Don Tonino Bello was born in Alessano, just south of here, in 1935. It didn’t take long for him to enroll in episcopal seminary in Ugento, due west of me. While he later spent some time at a seminary in Bologna, the dedicated son of Puglia returned to Alessano soon after, where he was ordained a priest in 1957. Nearly all of his remaining years would be spent in this region.
He coined the term “church of the apron,” by which he meant that his church would serve the marginalized and that he would personally work to humble himself and strip away all signs of power. For that reason, he was known simply to all as “Don Tonino,” and he prioritized works like the creation of a Caritas group to promote charity, provided treatment to those suffering from drug addiction, and left his parish house open at all hours to those in need of a roof over their heads.
In time, his activist bent expanded, as he endeavored to make a wider impact. After Pope John Paul II elected him the first bishop of Molfetta-Ruvo-Giovinazzo-Terlizzi in 1982, he joined striking members of the Apulian Steelworks of Giovinazzo in the streets. In 1985, he was named National President of Pax Christi, an international Catholic peace movement, and later spearheaded an initiative to protest the Gulf War. The most striking moment of his life came in December 1992, by which point he had already undergone surgery for stomach cancer. Joining with 500 volunteers, he marched on foot from Ancona to Sarajevo in the midst of the siege that had locked down the city for months. On the day they arrived, heavy fog and tempestuous weather allowed safe passage, something that had been so rare over those preceding months–a stroke of good fortune if ever there was one.
A movement began in 2007 to canonize Don Tonino–the process by which man is elevated to sainthood. Pope Francis, in an acknowledgement of the man’s impactful life, visited his tomb in Molfetta in 2018, and three years later he authorized the promulgation of the decree on heroic virtues, the second hurdle to be cleared on the road to sainthood. This means that Don Tonino has already been established as a “Servant of God” and as “Venerable.” The third step is “Blessed,” or beatification. Sainthood follows, but requires, among other things, proof of two miracles associated with the individual under evaluation. In any case, that’s a matter for another day.

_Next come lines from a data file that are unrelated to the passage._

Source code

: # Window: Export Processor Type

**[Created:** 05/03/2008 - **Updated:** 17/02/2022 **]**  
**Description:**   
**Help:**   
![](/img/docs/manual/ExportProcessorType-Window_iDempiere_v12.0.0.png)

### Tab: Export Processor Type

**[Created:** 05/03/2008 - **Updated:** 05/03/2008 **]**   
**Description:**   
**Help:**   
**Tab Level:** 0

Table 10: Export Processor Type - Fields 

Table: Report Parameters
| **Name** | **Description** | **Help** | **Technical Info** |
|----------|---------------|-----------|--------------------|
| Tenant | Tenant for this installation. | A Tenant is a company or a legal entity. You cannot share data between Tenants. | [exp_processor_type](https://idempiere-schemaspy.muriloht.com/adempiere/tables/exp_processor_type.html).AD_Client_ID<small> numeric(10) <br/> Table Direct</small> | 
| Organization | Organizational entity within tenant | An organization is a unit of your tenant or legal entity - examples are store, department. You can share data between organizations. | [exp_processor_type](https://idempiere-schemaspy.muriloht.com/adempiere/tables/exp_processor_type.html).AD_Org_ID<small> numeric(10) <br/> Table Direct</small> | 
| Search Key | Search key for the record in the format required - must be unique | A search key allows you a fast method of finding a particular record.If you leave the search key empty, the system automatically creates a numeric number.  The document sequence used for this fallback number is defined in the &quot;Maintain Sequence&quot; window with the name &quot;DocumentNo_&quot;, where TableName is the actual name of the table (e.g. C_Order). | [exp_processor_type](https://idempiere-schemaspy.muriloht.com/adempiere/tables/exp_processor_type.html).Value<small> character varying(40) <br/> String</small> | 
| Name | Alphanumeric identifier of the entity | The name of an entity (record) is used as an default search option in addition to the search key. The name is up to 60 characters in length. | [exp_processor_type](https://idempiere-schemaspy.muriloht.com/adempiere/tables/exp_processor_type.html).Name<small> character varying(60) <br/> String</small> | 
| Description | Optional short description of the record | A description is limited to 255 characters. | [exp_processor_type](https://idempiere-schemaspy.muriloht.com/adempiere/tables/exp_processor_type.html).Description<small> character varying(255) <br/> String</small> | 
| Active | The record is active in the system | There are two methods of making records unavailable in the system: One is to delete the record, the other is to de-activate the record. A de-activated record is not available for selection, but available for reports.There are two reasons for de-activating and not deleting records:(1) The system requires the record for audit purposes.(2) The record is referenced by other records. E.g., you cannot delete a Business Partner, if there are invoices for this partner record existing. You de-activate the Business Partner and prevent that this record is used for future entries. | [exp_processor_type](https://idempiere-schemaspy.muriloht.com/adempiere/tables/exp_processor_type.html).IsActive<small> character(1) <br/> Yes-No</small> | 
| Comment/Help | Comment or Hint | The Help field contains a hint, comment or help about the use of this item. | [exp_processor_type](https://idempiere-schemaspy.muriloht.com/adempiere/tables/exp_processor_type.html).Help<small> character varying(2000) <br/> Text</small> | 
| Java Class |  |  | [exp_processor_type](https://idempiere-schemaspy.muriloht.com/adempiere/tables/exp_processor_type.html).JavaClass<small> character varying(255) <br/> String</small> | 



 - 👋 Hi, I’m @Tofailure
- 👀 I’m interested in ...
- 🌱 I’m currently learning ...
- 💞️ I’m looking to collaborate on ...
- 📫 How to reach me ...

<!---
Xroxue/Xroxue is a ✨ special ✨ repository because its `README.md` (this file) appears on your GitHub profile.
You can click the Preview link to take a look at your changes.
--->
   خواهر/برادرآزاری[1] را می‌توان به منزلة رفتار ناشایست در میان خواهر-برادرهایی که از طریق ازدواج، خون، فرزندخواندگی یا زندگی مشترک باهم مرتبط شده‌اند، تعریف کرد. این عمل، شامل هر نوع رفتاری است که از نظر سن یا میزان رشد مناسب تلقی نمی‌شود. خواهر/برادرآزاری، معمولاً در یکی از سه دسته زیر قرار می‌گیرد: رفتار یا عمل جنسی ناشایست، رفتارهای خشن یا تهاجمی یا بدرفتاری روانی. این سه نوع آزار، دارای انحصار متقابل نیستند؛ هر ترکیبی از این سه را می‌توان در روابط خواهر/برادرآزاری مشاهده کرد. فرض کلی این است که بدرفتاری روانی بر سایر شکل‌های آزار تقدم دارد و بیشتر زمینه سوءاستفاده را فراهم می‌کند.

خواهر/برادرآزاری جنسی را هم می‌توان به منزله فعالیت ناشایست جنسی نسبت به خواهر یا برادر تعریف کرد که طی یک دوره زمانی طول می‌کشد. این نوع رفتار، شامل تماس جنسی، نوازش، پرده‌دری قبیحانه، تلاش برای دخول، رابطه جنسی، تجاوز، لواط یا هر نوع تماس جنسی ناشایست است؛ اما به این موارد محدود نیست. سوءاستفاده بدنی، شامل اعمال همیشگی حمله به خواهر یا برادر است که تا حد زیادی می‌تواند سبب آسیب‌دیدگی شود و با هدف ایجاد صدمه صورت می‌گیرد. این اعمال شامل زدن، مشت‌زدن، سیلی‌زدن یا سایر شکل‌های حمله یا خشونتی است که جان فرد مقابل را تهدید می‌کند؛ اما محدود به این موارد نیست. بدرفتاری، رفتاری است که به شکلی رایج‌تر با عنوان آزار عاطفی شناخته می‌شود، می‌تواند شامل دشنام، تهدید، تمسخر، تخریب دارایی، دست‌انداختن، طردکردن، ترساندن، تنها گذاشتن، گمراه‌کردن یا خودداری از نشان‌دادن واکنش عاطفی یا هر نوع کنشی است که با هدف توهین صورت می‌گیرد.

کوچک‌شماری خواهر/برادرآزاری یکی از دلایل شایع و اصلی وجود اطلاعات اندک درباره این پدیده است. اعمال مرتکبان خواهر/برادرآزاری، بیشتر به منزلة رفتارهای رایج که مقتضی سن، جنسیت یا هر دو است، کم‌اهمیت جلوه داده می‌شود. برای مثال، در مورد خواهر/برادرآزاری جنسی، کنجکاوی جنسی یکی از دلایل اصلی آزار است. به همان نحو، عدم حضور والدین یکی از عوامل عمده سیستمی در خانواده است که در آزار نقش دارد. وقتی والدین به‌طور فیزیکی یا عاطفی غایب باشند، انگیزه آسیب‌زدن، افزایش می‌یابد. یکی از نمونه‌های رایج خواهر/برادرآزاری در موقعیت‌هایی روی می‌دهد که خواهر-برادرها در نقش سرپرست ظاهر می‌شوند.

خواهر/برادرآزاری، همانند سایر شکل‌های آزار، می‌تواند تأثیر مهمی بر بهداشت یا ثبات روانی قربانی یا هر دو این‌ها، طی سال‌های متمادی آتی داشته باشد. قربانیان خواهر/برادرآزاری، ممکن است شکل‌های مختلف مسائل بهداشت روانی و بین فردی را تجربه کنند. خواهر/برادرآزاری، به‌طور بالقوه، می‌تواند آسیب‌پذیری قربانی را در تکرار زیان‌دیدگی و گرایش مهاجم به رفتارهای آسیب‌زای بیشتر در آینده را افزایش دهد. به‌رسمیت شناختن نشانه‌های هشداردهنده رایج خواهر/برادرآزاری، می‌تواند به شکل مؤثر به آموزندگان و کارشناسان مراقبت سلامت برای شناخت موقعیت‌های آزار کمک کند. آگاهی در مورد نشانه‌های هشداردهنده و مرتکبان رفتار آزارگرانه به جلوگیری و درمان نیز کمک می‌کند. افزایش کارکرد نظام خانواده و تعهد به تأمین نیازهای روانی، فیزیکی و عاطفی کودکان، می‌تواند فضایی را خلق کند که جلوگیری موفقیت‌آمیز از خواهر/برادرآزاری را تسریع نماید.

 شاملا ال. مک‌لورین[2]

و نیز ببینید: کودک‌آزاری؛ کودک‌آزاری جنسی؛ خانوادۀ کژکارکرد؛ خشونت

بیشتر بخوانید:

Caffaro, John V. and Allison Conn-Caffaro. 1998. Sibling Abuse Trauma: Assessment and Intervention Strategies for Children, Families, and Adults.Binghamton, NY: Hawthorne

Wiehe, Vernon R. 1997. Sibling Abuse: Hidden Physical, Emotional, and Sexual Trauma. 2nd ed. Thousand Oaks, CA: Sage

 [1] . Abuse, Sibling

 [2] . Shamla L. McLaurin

I’m sure that if I could review the life of Don Tonino Bello, or Pope Francis for that matter, there would still be any number of theological, ideological, or moral points of dispute that would exist between us. But as a starting point, it’s hard to go wrong with support for the most vulnerable, practical interventions in service to harm reduction, and direct action to confront abuses of power. That’s a Christianity I can get behind; I’m pleased to have the opportunity to, figuratively at least, follow in Don Tonino’s footsteps for a couple of days.